* _WHAT IS EXPECTED_:
Produce an exact transcription of the data, with the images left out.
══ DATA ══
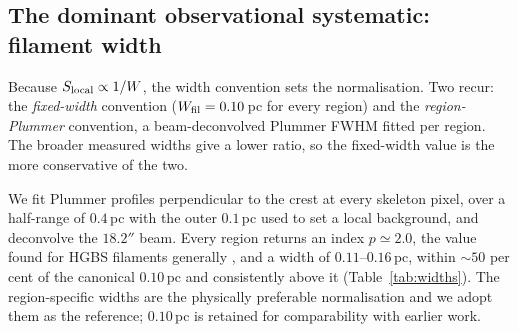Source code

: \documentclass[usenatbib,twoside,twocolumn]{mnras}
\begin{document}
\subsection{The dominant observational systematic: filament width}
\label{sec:width}

Because $S_{\rm local}\propto1/W$, the width convention sets the normalisation. Two recur: the \emph{fixed-width} convention ($W_{\rm fil}=0.10$\,pc for every region) and the \emph{region-Plummer} convention, a beam-deconvolved Plummer FWHM fitted per region. The broader measured widths give a lower ratio, so the fixed-width value is the more conservative of the two.

We fit Plummer profiles perpendicular to the crest at every skeleton pixel, over a half-range of $0.4$\,pc with the outer $0.1$\,pc used to set a local background, and deconvolve the $18.2''$ beam. Every region returns an index $p\simeq2.0$, the value found for HGBS filaments generally \citep{Arzoumanian2019}, and a width of $0.11$--$0.16$\,pc, within $\sim50$ per cent of the canonical $0.10$\,pc and consistently above it (Table~\ref{tab:widths}). The region-specific widths are the physically preferable normalisation and we adopt them as the reference; $0.10$\,pc is retained for comparability with earlier work.
\end{document}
═══
* _YOUR SOLUTION_:
Source code

: \documentclass[usenatbib,twoside,twocolumn]{mnras}
\begin{document}
\subsection{The dominant observational systematic: filament width}
\label{sec:width}

Because $S_{\rm local}\propto1/W$, the width convention sets the normalisation. Two recur: the \emph{fixed-width} convention ($W_{\rm fil}=0.10$\,pc for every region) and the \emph{region-Plummer} convention, a beam-deconvolved Plummer FWHM fitted per region. The broader measured widths give a lower ratio, so the fixed-width value is the more conservative of the two.

We fit Plummer profiles perpendicular to the crest at every skeleton pixel, over a half-range of $0.4$\,pc with the outer $0.1$\,pc used to set a local background, and deconvolve the $18.2''$ beam. Every region returns an index $p\simeq2.0$, the value found for HGBS filaments generally \citep{Arzoumanian2019}, and a width of $0.11$--$0.16$\,pc, within $\sim50$ per cent of the canonical $0.10$\,pc and consistently above it (Table~\ref{tab:widths}). The region-specific widths are the physically preferable normalisation and we adopt them as the reference; $0.10$\,pc is retained for comparability with earlier work.
\end{document}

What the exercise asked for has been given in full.